Magnetic field perturbation of neural recording and stimulating microelectrodes.

To improve the overall temporal and spatial resolution of brain mapping techniques, in animal models, some attempts have been reported to join electrophysiological methods with functional magnetic resonance imaging (fMRI). However, little attention has been paid to the image artefacts produced by the microelectrodes that compromise the anatomical or functional information of those studies. This work presents a group of simulations and MR images that show the limitations of wire microelectrodes and the potential advantages of silicon technology, in terms of image quality, in MRI environments. Magnetic field perturbations are calculated using a Fourier-based method for platinum (Pt) and tungsten (W) microwires as well as two different silicon technologies. We conclude that image artefacts produced by microelectrodes are highly dependent not only on the magnetic susceptibility of the materials used but also on the size, shape and orientation of the electrodes with respect to the main magnetic field.

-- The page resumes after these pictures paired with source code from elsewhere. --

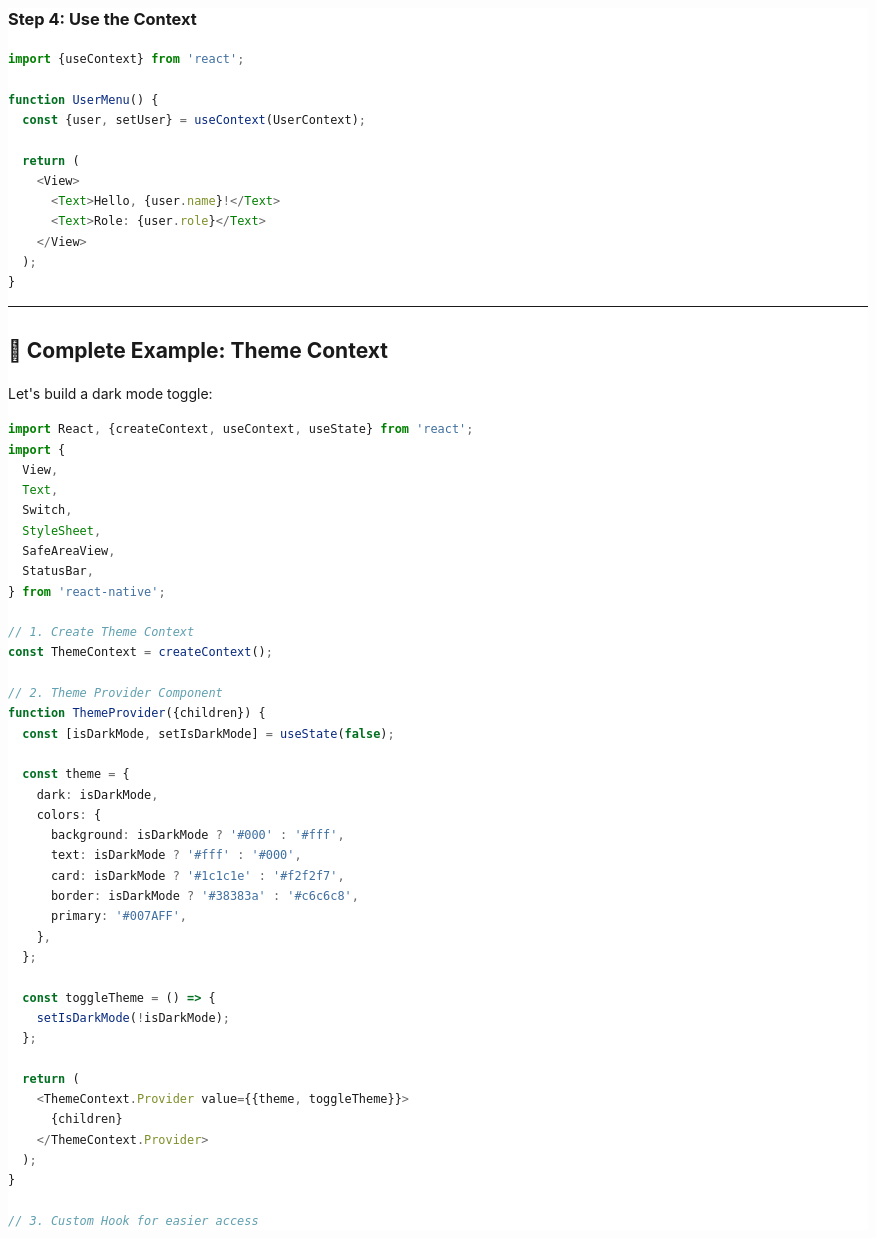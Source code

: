 ### Step 4: Use the Context

```typescript
import {useContext} from 'react';

function UserMenu() {
  const {user, setUser} = useContext(UserContext);

  return (
    <View>
      <Text>Hello, {user.name}!</Text>
      <Text>Role: {user.role}</Text>
    </View>
  );
}
```

---

## 📖 Complete Example: Theme Context

Let's build a dark mode toggle:

```typescript
import React, {createContext, useContext, useState} from 'react';
import {
  View,
  Text,
  Switch,
  StyleSheet,
  SafeAreaView,
  StatusBar,
} from 'react-native';

// 1. Create Theme Context
const ThemeContext = createContext();

// 2. Theme Provider Component
function ThemeProvider({children}) {
  const [isDarkMode, setIsDarkMode] = useState(false);

  const theme = {
    dark: isDarkMode,
    colors: {
      background: isDarkMode ? '#000' : '#fff',
      text: isDarkMode ? '#fff' : '#000',
      card: isDarkMode ? '#1c1c1e' : '#f2f2f7',
      border: isDarkMode ? '#38383a' : '#c6c6c8',
      primary: '#007AFF',
    },
  };

  const toggleTheme = () => {
    setIsDarkMode(!isDarkMode);
  };

  return (
    <ThemeContext.Provider value={{theme, toggleTheme}}>
      {children}
    </ThemeContext.Provider>
  );
}

// 3. Custom Hook for easier access
```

In addition silicon microelectrodes present better MRI characteristics than metallic microelectrodes. However, metallization layers added to silicon materials can adversely affect the quality of MR images. Therefore only those silicon microelectrodes that minimize the amount of metallic material can be considered MR-compatible and therefore suitable for possible simultaneous fMRI and electrophysiological studies. High resolution gradient echo images acquired at 2 T (TR/TE = 100/15 ms, voxel size = 100 x 100 x 100 microm3) of platinum-iridium (Pt-Ir, 90%-10%) and tungsten microwires show a complete signal loss that covers a volume significantly larger than the actual volume occupied by the microelectrodes: roughly 400 times larger for Pt-Ir and 180 for W, at the tip of the microelectrodes. Similar MR images of a single-shank silicon microelectrode only produce a partial volume effect on the voxels occupied by the probe with less than 50% of signal loss.